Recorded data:
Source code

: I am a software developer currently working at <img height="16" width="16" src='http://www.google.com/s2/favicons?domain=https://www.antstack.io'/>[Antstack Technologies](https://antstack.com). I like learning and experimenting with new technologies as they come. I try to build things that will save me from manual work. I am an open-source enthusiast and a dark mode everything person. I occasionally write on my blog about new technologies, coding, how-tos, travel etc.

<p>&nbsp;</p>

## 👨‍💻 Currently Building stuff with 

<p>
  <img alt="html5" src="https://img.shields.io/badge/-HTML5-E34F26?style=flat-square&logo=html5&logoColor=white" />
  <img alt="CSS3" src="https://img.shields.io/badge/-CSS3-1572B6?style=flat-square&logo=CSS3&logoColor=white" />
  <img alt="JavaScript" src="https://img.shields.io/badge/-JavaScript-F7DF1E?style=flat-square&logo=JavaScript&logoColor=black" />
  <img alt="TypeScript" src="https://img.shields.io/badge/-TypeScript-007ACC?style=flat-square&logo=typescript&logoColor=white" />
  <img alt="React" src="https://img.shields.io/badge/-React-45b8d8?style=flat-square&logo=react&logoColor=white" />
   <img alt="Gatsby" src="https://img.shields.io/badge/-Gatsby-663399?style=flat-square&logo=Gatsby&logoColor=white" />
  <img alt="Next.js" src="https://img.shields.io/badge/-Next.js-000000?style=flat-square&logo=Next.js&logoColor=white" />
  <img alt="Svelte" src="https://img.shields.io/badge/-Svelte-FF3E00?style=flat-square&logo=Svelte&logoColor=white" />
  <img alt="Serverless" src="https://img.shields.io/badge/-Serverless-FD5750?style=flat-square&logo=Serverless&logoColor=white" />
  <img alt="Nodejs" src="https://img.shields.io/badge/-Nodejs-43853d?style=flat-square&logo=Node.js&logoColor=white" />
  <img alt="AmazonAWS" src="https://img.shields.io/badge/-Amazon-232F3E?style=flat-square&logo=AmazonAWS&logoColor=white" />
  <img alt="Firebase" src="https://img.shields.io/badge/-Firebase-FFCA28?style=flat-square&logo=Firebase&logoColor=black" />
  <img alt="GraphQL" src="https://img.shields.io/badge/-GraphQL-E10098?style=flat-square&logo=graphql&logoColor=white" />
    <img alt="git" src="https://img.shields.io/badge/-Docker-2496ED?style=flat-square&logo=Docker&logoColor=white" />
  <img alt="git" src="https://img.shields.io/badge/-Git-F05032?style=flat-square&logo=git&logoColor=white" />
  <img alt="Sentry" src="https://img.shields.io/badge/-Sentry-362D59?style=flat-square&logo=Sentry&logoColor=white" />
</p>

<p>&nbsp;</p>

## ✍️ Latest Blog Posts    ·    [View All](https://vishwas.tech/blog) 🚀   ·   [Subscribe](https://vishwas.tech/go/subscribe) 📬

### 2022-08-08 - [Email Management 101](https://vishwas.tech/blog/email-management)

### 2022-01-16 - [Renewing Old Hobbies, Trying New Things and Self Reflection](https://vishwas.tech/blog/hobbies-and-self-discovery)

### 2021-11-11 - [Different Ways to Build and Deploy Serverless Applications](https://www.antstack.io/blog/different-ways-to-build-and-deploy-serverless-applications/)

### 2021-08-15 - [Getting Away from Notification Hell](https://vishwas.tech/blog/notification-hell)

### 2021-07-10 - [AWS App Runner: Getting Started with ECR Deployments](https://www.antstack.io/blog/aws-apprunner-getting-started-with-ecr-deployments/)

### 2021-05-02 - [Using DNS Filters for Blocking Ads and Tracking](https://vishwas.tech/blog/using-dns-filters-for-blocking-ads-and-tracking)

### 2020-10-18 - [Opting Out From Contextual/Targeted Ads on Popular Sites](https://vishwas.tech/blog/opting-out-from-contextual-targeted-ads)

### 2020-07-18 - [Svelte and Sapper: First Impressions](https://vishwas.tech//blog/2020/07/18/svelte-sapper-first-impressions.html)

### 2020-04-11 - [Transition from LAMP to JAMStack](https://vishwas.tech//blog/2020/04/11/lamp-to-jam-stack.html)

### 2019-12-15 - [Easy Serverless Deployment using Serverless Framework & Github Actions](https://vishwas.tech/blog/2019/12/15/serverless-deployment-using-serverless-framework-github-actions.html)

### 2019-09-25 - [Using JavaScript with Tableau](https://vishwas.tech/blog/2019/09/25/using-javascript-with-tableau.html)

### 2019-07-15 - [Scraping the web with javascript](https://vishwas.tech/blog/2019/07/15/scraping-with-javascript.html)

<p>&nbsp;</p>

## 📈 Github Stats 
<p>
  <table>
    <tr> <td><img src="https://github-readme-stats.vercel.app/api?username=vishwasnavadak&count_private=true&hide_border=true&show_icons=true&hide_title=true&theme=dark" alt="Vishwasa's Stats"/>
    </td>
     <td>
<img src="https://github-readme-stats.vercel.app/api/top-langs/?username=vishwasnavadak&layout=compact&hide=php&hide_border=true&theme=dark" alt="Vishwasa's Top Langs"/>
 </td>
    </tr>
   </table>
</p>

- [What you have to do]:
Copy out every line of the data that includes the word "theme".

- [Task output]:
    <tr> <td><img src="https://github-readme-stats.vercel.app/api?username=vishwasnavadak&count_private=true&hide_border=true&show_icons=true&hide_title=true&theme=dark" alt="Vishwasa's Stats"/>
<img src="https://github-readme-stats.vercel.app/api/top-langs/?username=vishwasnavadak&layout=compact&hide=php&hide_border=true&theme=dark" alt="Vishwasa's Top Langs"/>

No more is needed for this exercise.